Bernardina Ravasco estava presa ao leito, doente, cercada de criadas, bacias e panos úmidos. O cirurgião-barbeiro, ao lado da cama, aplicava-lhe picaduras. Pequenas gotas de sangue escorriam na pele alva da doente.

— Ai, gritou Bernardina Ravasco, — peço que suspendais essa mezinha!— O cirurgião tomou-lhe o pé e o meteu na bacia de água fria. Pediu sal para o caso de a doente desmaiar. 

Gregório de Matos aguardava na sala, aflito. Depois de algum tempo o cirurgião-barbeiro atravessou o aposento, cumprimentou o poeta e saiu pela porta da rua. Em seguida, Gregório de Matos foi levado ao quarto da senhora.

Entrou constrangido, pé ante pé, levando um pequeno ramo de flores que tirara da jarra sobre a mesa da sala. Bernardina Ravasco, deitada, estava mais pálida e frágil que nunca, os olhos arroxeados em torno, as mãos lívidas sobre o peito.

— Perdoai-me, senhora, procurar-vos neste momento. Peço, aceitai esse ramilhete. 

— Ah, enfim um alento no meu padecer. Estou enferma dos dias que passei na enxovia, um lugar digno de acolher apenas régulos e fascinorosos. O Braço de Prata, de hipocrisia, nos mandava manjares de seu próprio banquete, candis para alumiar e lençóis limpos para os catres; mas nada nos trazia alívio. Nem mesmo tive o consolo de rever meu pai. Ah, não é fácil viver entre os insanos. Mas desejo esquecer,  disso nunca mais falar. O que vos traz? Boas novas?

— Antes fosse, senhora. Preciso de vossa ajuda.

Gregório de Matos relatou sobre o processo de Maria Berco.

— Portanto, preciso de dinheiro para a fiança, senhora. Já estive com todos os agiotas, mas não me concederam crédito. Meus parentes de cabedal não pude encontrar.

— Quanto?

— Seiscentos mil réis. É para amanhã.

Bernardina Ravasco retirou os pés da almofada e levantou-se do catre, penosamente.

Sobre a cama se espalhavam bandejas e xícaras, pratos com farelos, taças; na mesa havia mais louças, com restos de vitualhas.

— Valha-me Deus!, disse Bernardina Ravasco. — Seiscentos mil!

— Só assim poderemos dar livramento à senhora.

— Será que se pode cobrar tanto numa fiança?

— Não tenho dúvidas, senhora.

— Sofro só em pensar que Maria esteja com as mãos em algemas, o pescoço em grilhões de ferro, entre aquela gente belicosa. Não tenho tanto dinheiro, com meu pai na enxovia e os cabedais trancados no cofre. O único remédio que me vem à cabeça é Samuel da Fonseca.

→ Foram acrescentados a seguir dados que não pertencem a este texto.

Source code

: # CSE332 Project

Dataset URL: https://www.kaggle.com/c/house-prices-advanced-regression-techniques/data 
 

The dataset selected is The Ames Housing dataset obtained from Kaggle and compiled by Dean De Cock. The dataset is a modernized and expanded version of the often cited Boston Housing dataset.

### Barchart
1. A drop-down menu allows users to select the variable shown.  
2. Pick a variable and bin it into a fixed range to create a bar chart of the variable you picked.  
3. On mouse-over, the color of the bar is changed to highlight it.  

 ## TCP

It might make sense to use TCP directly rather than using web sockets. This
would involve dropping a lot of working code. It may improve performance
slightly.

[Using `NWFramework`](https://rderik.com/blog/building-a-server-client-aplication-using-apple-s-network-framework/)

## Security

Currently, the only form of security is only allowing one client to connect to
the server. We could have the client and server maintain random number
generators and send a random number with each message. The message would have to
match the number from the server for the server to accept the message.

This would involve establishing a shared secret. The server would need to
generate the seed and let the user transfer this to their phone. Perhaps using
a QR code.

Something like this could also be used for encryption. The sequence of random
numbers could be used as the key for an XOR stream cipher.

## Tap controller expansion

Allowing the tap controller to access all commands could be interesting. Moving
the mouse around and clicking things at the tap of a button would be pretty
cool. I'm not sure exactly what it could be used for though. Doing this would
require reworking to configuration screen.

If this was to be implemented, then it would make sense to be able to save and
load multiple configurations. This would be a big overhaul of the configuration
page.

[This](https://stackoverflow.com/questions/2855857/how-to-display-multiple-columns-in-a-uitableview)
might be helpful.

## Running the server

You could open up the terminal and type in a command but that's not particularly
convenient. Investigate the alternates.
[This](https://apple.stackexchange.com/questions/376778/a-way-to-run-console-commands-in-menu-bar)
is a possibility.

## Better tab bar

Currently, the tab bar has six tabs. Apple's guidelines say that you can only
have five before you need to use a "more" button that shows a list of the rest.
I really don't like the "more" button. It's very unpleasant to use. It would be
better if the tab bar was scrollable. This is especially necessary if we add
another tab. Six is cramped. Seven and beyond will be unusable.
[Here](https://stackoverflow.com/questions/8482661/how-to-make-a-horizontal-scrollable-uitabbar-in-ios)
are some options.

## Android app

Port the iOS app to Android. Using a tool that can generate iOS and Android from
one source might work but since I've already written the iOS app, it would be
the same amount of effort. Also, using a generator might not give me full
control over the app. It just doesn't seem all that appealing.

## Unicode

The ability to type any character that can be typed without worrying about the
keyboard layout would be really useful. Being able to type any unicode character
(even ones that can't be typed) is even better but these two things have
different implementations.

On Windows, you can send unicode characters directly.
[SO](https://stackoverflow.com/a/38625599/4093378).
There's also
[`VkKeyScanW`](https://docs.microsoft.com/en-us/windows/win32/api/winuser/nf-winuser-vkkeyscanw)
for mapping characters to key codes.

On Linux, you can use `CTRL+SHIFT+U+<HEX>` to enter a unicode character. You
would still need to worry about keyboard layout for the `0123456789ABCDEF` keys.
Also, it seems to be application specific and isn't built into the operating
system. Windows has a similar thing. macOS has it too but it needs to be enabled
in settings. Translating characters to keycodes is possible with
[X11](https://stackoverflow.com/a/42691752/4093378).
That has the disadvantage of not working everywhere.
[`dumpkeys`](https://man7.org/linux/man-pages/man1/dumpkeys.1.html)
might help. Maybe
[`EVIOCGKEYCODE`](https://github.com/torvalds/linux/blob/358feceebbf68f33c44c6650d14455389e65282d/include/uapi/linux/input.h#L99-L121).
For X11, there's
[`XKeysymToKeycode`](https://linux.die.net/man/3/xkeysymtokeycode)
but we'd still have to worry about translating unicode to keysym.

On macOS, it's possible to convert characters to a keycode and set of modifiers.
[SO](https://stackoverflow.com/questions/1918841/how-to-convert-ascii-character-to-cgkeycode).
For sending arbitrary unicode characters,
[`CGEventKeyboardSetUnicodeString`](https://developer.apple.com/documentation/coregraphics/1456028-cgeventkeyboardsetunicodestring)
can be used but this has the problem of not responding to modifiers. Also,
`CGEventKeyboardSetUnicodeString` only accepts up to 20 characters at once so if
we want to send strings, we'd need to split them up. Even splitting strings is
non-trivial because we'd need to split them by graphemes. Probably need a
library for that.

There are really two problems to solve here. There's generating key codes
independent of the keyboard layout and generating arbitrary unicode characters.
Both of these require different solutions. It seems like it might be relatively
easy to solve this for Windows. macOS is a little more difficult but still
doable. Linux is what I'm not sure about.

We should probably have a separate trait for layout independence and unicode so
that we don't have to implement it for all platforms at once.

— Pedir dinheiro a um judeu? Só a doze por cento.

— Não dom Samuel. É como se fosse cristão.

— Onde está ele?

— Quem sabe em Matoim, onde fazem a leitura da Torah. Não creio que ele tenha em seu cofre esta quantia, mas eles possuem um fundo de assistência para resgatar judeus aos piratas que infestam os mares.

— De onde vem esse dinheiro?

— Impostos que todos os judeus pagam sobre mercancia; sobre ouro, prata, pedras preciosas, âmbar, enviados para fora; taxa sobre açúcar embarcado, sobre lucros de provisões, sobre negros, sobre venda de casas, sobre naus corsárias apresadas. São muito unidos.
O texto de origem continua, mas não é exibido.